Directions =>
With the pictures removed, write out the data below exactly.

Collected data

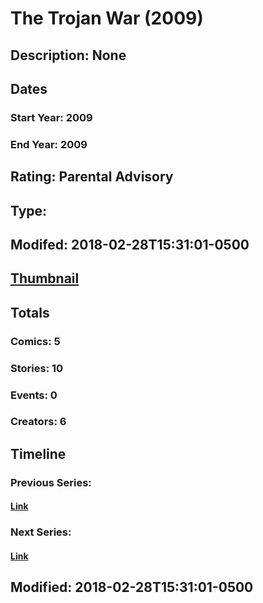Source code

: # The Trojan War (2009)
## Description: None
## Dates
### Start Year: 2009
### End Year: 2009
## Rating: Parental Advisory
## Type: 
## Modifed: 2018-02-28T15:31:01-0500
## [Thumbnail](http://i.annihil.us/u/prod/marvel/i/mg/4/20/5a97116c6d967.jpg)
## Totals
### Comics: 5
### Stories: 10
### Events: 0
### Creators: 6
## Timeline
### Previous Series: 
#### [Link]()
### Next Series: 
#### [Link]()
## Modified: 2018-02-28T15:31:01-0500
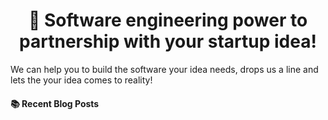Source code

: <h1 align="center">🚀 Software engineering power to partnership with your startup idea!</h1>

We can help you to build the software your idea needs, drops us a line and lets the your idea comes to reality!


#### :books: Recent Blog Posts
<!-- BLOGPOSTS:START -->
<!-- BLOGPOSTS:END -->
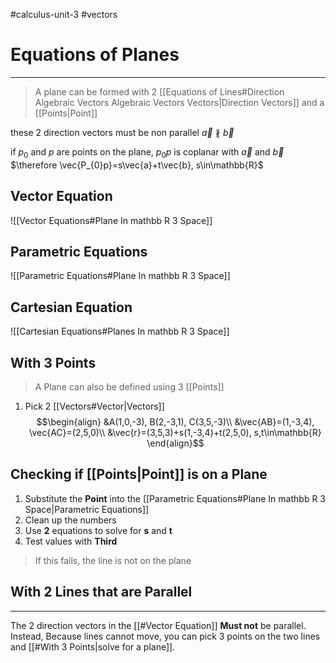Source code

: #calculus-unit-3 
#vectors 
# Equations of Planes
---
> A plane can be formed with 2 [[Equations of Lines#Direction Algebraic Vectors Algebraic Vectors Vectors|Direction Vectors]] and a [[Points|Point]]

these 2 direction vectors must be non parallel
$\vec{a}\nparallel\vec{b}$ 

if $p_{0}$ and $p$ are points on the plane, $p_{0}p$ is coplanar with $\vec{a}$ and $\vec{b}$ $\therefore \vec{P_{0}p}=s\vec{a}+t\vec{b}, s\in\mathbb{R}$ 
## Vector Equation
![[Vector Equations#Plane In mathbb R 3 Space]]
## Parametric Equations
![[Parametric Equations#Plane In mathbb R 3 Space]]
## Cartesian Equation
![[Cartesian Equations#Planes In mathbb R 3 Space]]
## With 3 Points
> A Plane can also be defined using 3 [[Points]]

1. Pick 2 [[Vectors#Vector|Vectors]]
$$\begin{align}
&A(1,0,-3), B(2,-3,1), C(3,5,-3)\\
&\vec{AB}=(1,-3,4), \vec{AC}=(2,5,0)\\
&\vec{r}=(3,5,3)+s(1,-3,4)+t(2,5,0), s,t\in\mathbb{R}
\end{align}$$

## Checking if [[Points|Point]] is on a Plane
1. Substitute the **Point** into the [[Parametric Equations#Plane In mathbb R 3 Space|Parametric Equations]] 
2. Clean up the numbers
3. Use **2** equations to solve for **s** and **t**
4. Test values with **Third**
> If this fails, the line is not on the plane

## With 2 Lines that are Parallel
---
The 2 direction vectors in the [[#Vector Equation]] **Must not** be parallel. Instead, Because lines cannot move, you can pick 3 points on the two lines and [[#With 3 Points|solve for a plane]].
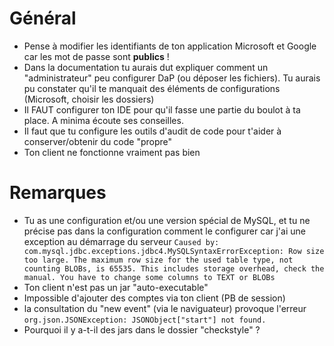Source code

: # Général
- Pense à modifier les identifiants de ton application Microsoft et Google car les mot de passe sont **publics** ! 
- Dans la documentation tu aurais dut expliquer comment un "administrateur" peu configurer DaP (ou déposer les fichiers). Tu aurais pu constater qu'il te manquait des éléments de configurations (Microsoft, choisir les dossiers)
- Il FAUT configurer ton IDE pour qu'il fasse une partie du boulot à ta place. A minima écoute ses conseilles.
- Il faut que tu configure les outils d'audit de code pour t'aider à conserver/obtenir du code "propre"
- Ton client ne fonctionne vraiment pas bien

# Remarques
- Tu as une configuration et/ou une version spécial de MySQL, et tu ne précise pas dans la configuration comment le configurer car j'ai une exception au démarrage du serveur `Caused by: com.mysql.jdbc.exceptions.jdbc4.MySQLSyntaxErrorException: Row size too large. The maximum row size for the used table type, not counting BLOBs, is 65535. This includes storage overhead, check the manual. You have to change some columns to TEXT or BLOBs`
- Ton client n'est pas un jar "auto-executable"
- Impossible d'ajouter des comptes via ton client (PB de session)
- la consultation du "new event" (via le naviguateur) provoque l'erreur `org.json.JSONException: JSONObject["start"] not found.`
- Pourquoi il y a-t-il des jars dans le dossier "checkstyle" ? 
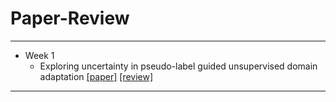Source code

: # Paper-Review
---

- Week 1 
    - Exploring uncertainty in pseudo-label guided unsupervised domain adaptation [[paper]]() [[review]]()

---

Response =>
Source code

: # The Trojan War (2009)
## Description: None
## Dates
### Start Year: 2009
### End Year: 2009
## Rating: Parental Advisory
## Type: 
## Modifed: 2018-02-28T15:31:01-0500
## [Thumbnail](http://i.annihil.us/u/prod/marvel/i/mg/4/20/5a97116c6d967.jpg)
## Totals
### Comics: 5
### Stories: 10
### Events: 0
### Creators: 6
## Timeline
### Previous Series: 
#### [Link]()
### Next Series: 
#### [Link]()
## Modified: 2018-02-28T15:31:01-0500
Source code

: <h1 align="center">🚀 Software engineering power to partnership with your startup idea!</h1>

We can help you to build the software your idea needs, drops us a line and lets the your idea comes to reality!


#### :books: Recent Blog Posts
<!-- BLOGPOSTS:START -->
<!-- BLOGPOSTS:END -->
Source code

: #calculus-unit-3 
#vectors 
# Equations of Planes
---
> A plane can be formed with 2 [[Equations of Lines#Direction Algebraic Vectors Algebraic Vectors Vectors|Direction Vectors]] and a [[Points|Point]]

these 2 direction vectors must be non parallel
$\vec{a}\nparallel\vec{b}$ 

if $p_{0}$ and $p$ are points on the plane, $p_{0}p$ is coplanar with $\vec{a}$ and $\vec{b}$ $\therefore \vec{P_{0}p}=s\vec{a}+t\vec{b}, s\in\mathbb{R}$ 
## Vector Equation
![[Vector Equations#Plane In mathbb R 3 Space]]
## Parametric Equations
![[Parametric Equations#Plane In mathbb R 3 Space]]
## Cartesian Equation
![[Cartesian Equations#Planes In mathbb R 3 Space]]
## With 3 Points
> A Plane can also be defined using 3 [[Points]]

1. Pick 2 [[Vectors#Vector|Vectors]]
$$\begin{align}
&A(1,0,-3), B(2,-3,1), C(3,5,-3)\\
&\vec{AB}=(1,-3,4), \vec{AC}=(2,5,0)\\
&\vec{r}=(3,5,3)+s(1,-3,4)+t(2,5,0), s,t\in\mathbb{R}
\end{align}$$

## Checking if [[Points|Point]] is on a Plane
1. Substitute the **Point** into the [[Parametric Equations#Plane In mathbb R 3 Space|Parametric Equations]] 
2. Clean up the numbers
3. Use **2** equations to solve for **s** and **t**
4. Test values with **Third**
> If this fails, the line is not on the plane

## With 2 Lines that are Parallel
---
The 2 direction vectors in the [[#Vector Equation]] **Must not** be parallel. Instead, Because lines cannot move, you can pick 3 points on the two lines and [[#With 3 Points|solve for a plane]].
Source code

: # Général
- Pense à modifier les identifiants de ton application Microsoft et Google car les mot de passe sont **publics** ! 
- Dans la documentation tu aurais dut expliquer comment un "administrateur" peu configurer DaP (ou déposer les fichiers). Tu aurais pu constater qu'il te manquait des éléments de configurations (Microsoft, choisir les dossiers)
- Il FAUT configurer ton IDE pour qu'il fasse une partie du boulot à ta place. A minima écoute ses conseilles.
- Il faut que tu configure les outils d'audit de code pour t'aider à conserver/obtenir du code "propre"
- Ton client ne fonctionne vraiment pas bien

# Remarques
- Tu as une configuration et/ou une version spécial de MySQL, et tu ne précise pas dans la configuration comment le configurer car j'ai une exception au démarrage du serveur `Caused by: com.mysql.jdbc.exceptions.jdbc4.MySQLSyntaxErrorException: Row size too large. The maximum row size for the used table type, not counting BLOBs, is 65535. This includes storage overhead, check the manual. You have to change some columns to TEXT or BLOBs`
- Ton client n'est pas un jar "auto-executable"
- Impossible d'ajouter des comptes via ton client (PB de session)
- la consultation du "new event" (via le naviguateur) provoque l'erreur `org.json.JSONException: JSONObject["start"] not found.`
- Pourquoi il y a-t-il des jars dans le dossier "checkstyle" ? 
Source code

: # Paper-Review
---

- Week 1 
    - Exploring uncertainty in pseudo-label guided unsupervised domain adaptation [[paper]]() [[review]]()

---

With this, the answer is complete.